# Tannins Question



## Puppylove (Jun 10, 2012)

My family and I are going on vacation for a week tomorrow. I just got a piece of wood today from my LFS for my bristlenose pleco. The water is yellow, but it looks kind of pretty. I didn't soak the wood at all. I'm just wondering if I leave it in there will the water be super brown and icky looking when I get back? Should I take it out and soak it while I'm gone? And all it does is lower the ph a bit right?


----------



## sue6196 (Sep 26, 2011)

As far as I know if won't hurt the water other than lowering ph, which some fish like. However, your water might be quite dark by the time you come back. I've had some pieces only leach tannins for a short while and after a couple of water changes the water looks fine. However, my daughter had one piece that would not stop coloring the water. I must have boiled it and let it sit in the hot water until cooled about 6 times and it still was as dark as ever. I've also heard you can bake it, but I don't know anything about that. I would just leave it in, do a water change each week, and if after a couple of week it still is coloring your water, then try boiling it.


----------



## markao (Aug 21, 2012)

A good rule of thumb is always to soak to release the tannins.Most driftwood from LFS should come clean of tannins after a few days of soaking.Just cover with water in a bucket and change the water every day until the water stays clear during a day soak.When you get back a water change will be in order.The water may be dark,just be prepared.How big is your tank.I would do at least a 25-50 % water change.Plus take out the wood and let it soak.

:fish-in-bowl:


----------



## jrman83 (Jul 9, 2010)

You'll be fine. The amount of tannins just has to do with the wood. Some types produce a lot, some don't. Mopani seems to be the worst and one of the more common available in stores. Not likely that it will stop after just a few days no matter which type. Soaking is more important to get the wood to sink naturally, IMO. Tannin release varies.


----------



## WhiteGloveAquatics (Sep 3, 2009)

itll soak out, it will get darker yellow/tan once more water creeps into the wood.

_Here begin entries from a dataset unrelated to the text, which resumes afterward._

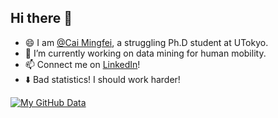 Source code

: ## Hi there 👋 

- 😄 I am [@Cai Mingfei](https://github.com/shishixuezi), a struggling Ph.D student at UTokyo.
- 🔭 I’m currently working on data mining for human mobility.
- 📫 Connect me on [LinkedIn](https://www.linkedin.com/in/mingfeicai/)!
- :arrow_down: Bad statistics! I should work harder! 

[![My GitHub Data](https://github-readme-stats.vercel.app/api?username=shishixuezi&show_icons=true&theme=graywhite)]()
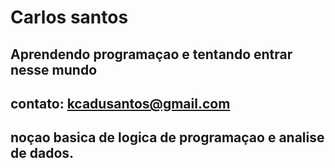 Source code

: 
# Carlos santos

## Aprendendo programaçao e tentando entrar nesse mundo

## contato: kcadusantos@gmail.com

## noçao basica de logica de programaçao e analise de dados.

It will lower the Ph if you dont have a good buffer to start with. I soak mine for a few hours in scalding hot water in the bathtub, the heat expands and opens the pores better and relases the tannins quickly HOWEVER not all will leech out so you will have "blackwater" conditions for a bit. I like the tan water more then clear, the fish seem to pop better especially the dwarf cichlids


----------



## Aeten (Aug 4, 2012)

Don't know about your other fish but bristlenose plecos from my experience love tannin-filled, soft acidic water. Nothing wrong with kind of brown water either.


----------



## holly12 (Apr 21, 2011)

You are lucky with your Tannins! I had tannins when I first put drift wood in my tank, but it is long gone now.
Most fish LOVE tannins in the water, and it's kind of cool looking, since it makes it look more like a "lake" would.
It won't hurt your fish at all, but it may get darker. If you really don't like the darkness or more pronounced yellowish colour when you get home, carbon cartridges will help remove the tannins.


----------